The annotator requires two external resources:
- The .gapp file containing the saved application state.
- The mapping descriptor XML file.
These must be bound to suitable URLs, either by editing the resourceManagerConfiguration section of the primitive decriptor, or by supplying the binding in an aggregate descriptor that includes the GATEApplicationAnnotator as one of its delegates.
In addition, you may need to set the following Java system properties:
- The path to the GATE config directory. This defaults to gate-config in the same directory as uima-gate.jar.
- The location of the sitewide gate.xml configuration file. This defaults to gate.uima.configdir/site-gate.xml.
- The location of the user-specific gate.xml configuration file. This defaults to gate.uima.configdir/user-gate.xml.
The default config files are deliberately simplified from the standard versions supplied with GATE, in particular they do not load any plugins automatically (not even ANNIE). All the plugins used by your application are specified in the .gapp file, and will be loaded when the application is loaded, so it is best to avoid loading any others from gate.xml, to avoid problems such as two different versions of the same plugin being loaded from different locations.
In addition to the usual UIMA library JAR files, GATEApplicationAnnotator requires a number of JAR files from the GATE distribution in order to function. In the first instance, you should include gate.jar from GATE’s bin directory, and also all the JAR files from GATE’s lib directory on the classpath. If you use the supplied Ant build file, ant documentanalyser will run the document analyser with this classpath. Depending on exactly which GATE plugins your application uses, you may be able to exclude some of the lib JAR files (for example, you will not need Weka if you do not use the machine learning plugin), but it is safest to start with them all. GATE will load plugin JAR files through its own classloader, so these do not need to be on the classpath.

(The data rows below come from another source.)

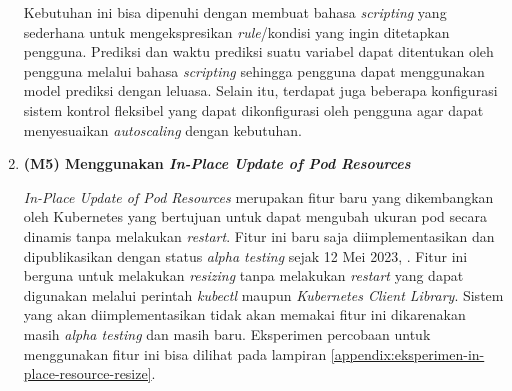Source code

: \begin{enumerate}
    Kebutuhan ini bisa dipenuhi dengan membuat bahasa \textit{scripting} yang sederhana untuk mengekspresikan \textit{rule}/kondisi yang ingin ditetapkan pengguna. Prediksi dan waktu prediksi suatu variabel dapat ditentukan oleh pengguna melalui bahasa \textit{scripting} sehingga pengguna dapat menggunakan model prediksi dengan leluasa. Selain itu, terdapat juga beberapa konfigurasi sistem kontrol fleksibel yang dapat dikonfigurasi oleh pengguna agar dapat menyesuaikan \textit{autoscaling} dengan kebutuhan.

    \item \textbf{(M5) Menggunakan \textit{In-Place Update of Pod Resources}}

    \textit{In-Place Update of Pod Resources} merupakan fitur baru yang dikembangkan oleh Kubernetes yang bertujuan untuk dapat mengubah ukuran pod secara dinamis tanpa melakukan \textit{restart}. Fitur ini baru saja diimplementasikan dan dipublikasikan dengan status \textit{alpha testing} sejak 12 Mei 2023, \parencite{kubeinplaceupdate}. Fitur ini berguna untuk melakukan \textit{resizing} tanpa melakukan \textit{restart} yang dapat digunakan melalui perintah \textit{kubectl} maupun \textit{Kubernetes Client Library}. Sistem yang akan diimplementasikan tidak akan memakai fitur ini dikarenakan masih \textit{alpha testing} dan masih baru. Eksperimen percobaan untuk menggunakan fitur ini bisa dilihat pada lampiran \ref{appendix:eksperimen-in-place-resource-resize}.

\end{enumerate}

Note that the GATE lib directory includes a version of the Apache Xerces XML parser. UIMA also includes an XML parser in its xml.jar. If your program generates unexplained XML parsing exceptions, try removing one or other of the XML parsers from the classpath to see if this solves the problem.
1Strictly speaking, removed from the annotation index, as feature structures cannot be removed from the CAS entirely.
2The Java code implementing this AE is in the examples directory of the uima plugin. The AE descriptor and mapping file are in examples/conf.
3The .gapp file implementing this example is in the test/conf directoriy under the uima plugin, along with the mapping file and the TAE descriptor that will run it.